Он все еще стоял перед телефоном, когда подошел Пэйк Биттс, шаркая и зевая.
— Хочешь, я поведу? — Он постучал кулаком себе по лбу.
— Нет, поспи.
— О-хо-хо, ладно. Туши огонь, парень, и поехали.
Он вполне может вести машину. И доедет до места назначения. Он сможет сделать это сейчас, и в следующий раз, и еще много раз. И все же внутри у него что-то заклинило и перегорело. И случилось это не из-за телефонного разговора, а в ту безжизненную минуту, когда он стоял, прижавшись в ограде, не в силах уйти с арены.
Дайэмонд снова выехал на пустую трассу В нескольких милях впереди горели огни редких ферм; черное небо, прижатое к черной земле, затягивало их грузовик в подгиб звездной занавески. Двигаясь навстречу лязгу и блеску полуденной арены, он думал о старом ковбое, тридцать семь лет натирающем сёдла, о Лисиле, уезжающем в комариный канадский закат, о работнике ранчо, склонившемся над теленком, вспарывая тому мошонку. События жизни двигались медленнее, чем нож в руках работника, но плоть они взрезали столь же глубоко.

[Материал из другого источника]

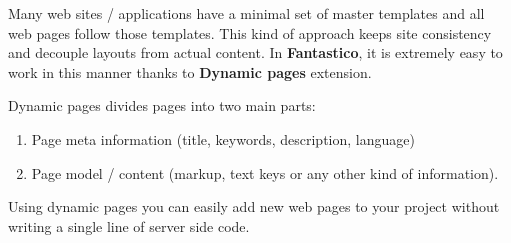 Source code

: \documentclass[letterpaper,10pt,english]{sphinxmanual}
\begin{document}
Many web sites / applications have a minimal set of master templates and all web pages follow those templates. This kind of
approach keeps site consistency and decouple layouts from actual content. In \textbf{Fantastico}, it is extremely easy to work in this
manner thanks to \textbf{Dynamic pages} extension.

Dynamic pages divides pages into two main parts:
\begin{enumerate}
\item {} 
Page meta information (title, keywords, description, language)

\item {} 
Page model / content (markup, text keys or any other kind of information).

\end{enumerate}

Using dynamic pages you can easily add new web pages to your project without writing a single line of server side code.
\end{document}
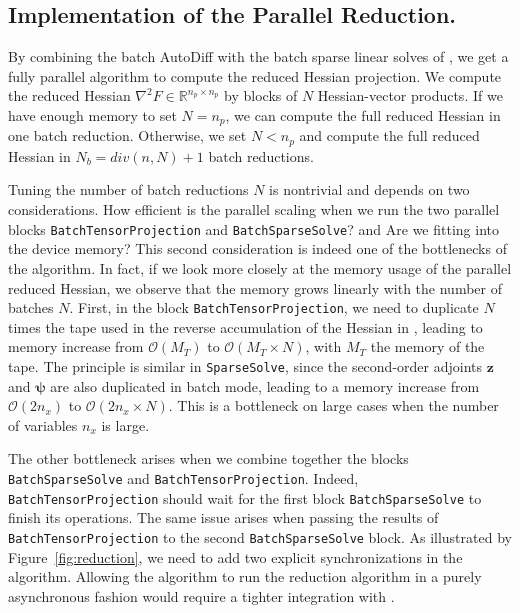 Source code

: \subsection{Implementation of the Parallel Reduction.}
\label{sec:implementation:parallel}

By combining  the batch AutoDiff with the batch sparse linear
solves of \cusolverrf, we  get a fully parallel algorithm to
compute the reduced Hessian projection. We compute the reduced
Hessian $\nabla^2 F \in \mathbb{R}^{n_p \times n_p}$ by blocks of $N$ Hessian-vector products.
If we have enough memory to set $N = n_p$, we can compute the full reduced
Hessian in one batch reduction. Otherwise, we set $N < n_p$ and compute
the full reduced Hessian in $N_b = div(n, N) + 1$ batch reductions.

Tuning the number of batch reductions $N$ is nontrivial and depends on
two considerations.
How efficient is the parallel scaling when we run the two parallel blocks {\tt BatchTensorProjection} and {\tt BatchSparseSolve}? and
 Are we fitting into the device memory?
This second consideration is indeed one of the bottlenecks of the algorithm.
In fact, if we look more closely at the memory usage of the parallel
reduced Hessian, we observe that the memory grows linearly with the number
of batches $N$. First, in the block {\tt BatchTensorProjection}, we need to duplicate $N$ times the
tape used in the reverse accumulation of the Hessian in ,
leading to memory increase from $\mathcal{O}(M_T)$ to $\mathcal{O}(M_T \times N)$, with $M_T$ the memory of the tape.
The principle is similar in {\tt SparseSolve}, since the second-order
adjoints $\bm{z}$ and $\bm{\psi}$ are also duplicated in batch mode,
leading to a memory increase from $\mathcal{O}(2 n_x)$ to $\mathcal{O}(2 n_x  \times N)$.
This is a bottleneck on large cases when the number of variables $n_x$
is large.

The other bottleneck arises when we combine together the blocks {\tt BatchSparseSolve}
and {\tt BatchTensorProjection}. Indeed, {\tt BatchTensorProjection} should wait for the first
block {\tt BatchSparseSolve} to finish its operations. The same
issue arises when passing the results of {\tt BatchTensorProjection} to the second
{\tt BatchSparseSolve} block. As illustrated by Figure~\ref{fig:reduction},
we need to add two explicit synchronizations in the algorithm.
Allowing the algorithm to run the reduction algorithm in a purely asynchronous
fashion would require a tighter integration with \cusolverrf.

Дайэмонд смутно догадывался, что это еще не все, и снова вспомнил хриплый, полный чувства голос матери, произносящий: «Да всего». Вся жизнь его была трудной стремительной скачкой, которая окончилась в грязи. Он проехал в темноте поезд с углем — непроницаемо черные прямоугольники вагонов, скользящие в темно-синей ночи: один, другой, третий. Очень медленно, так медленно, как пробивается луч сквозь облачное утро, жар эйфории наполнил его — а может, это было только воспоминание.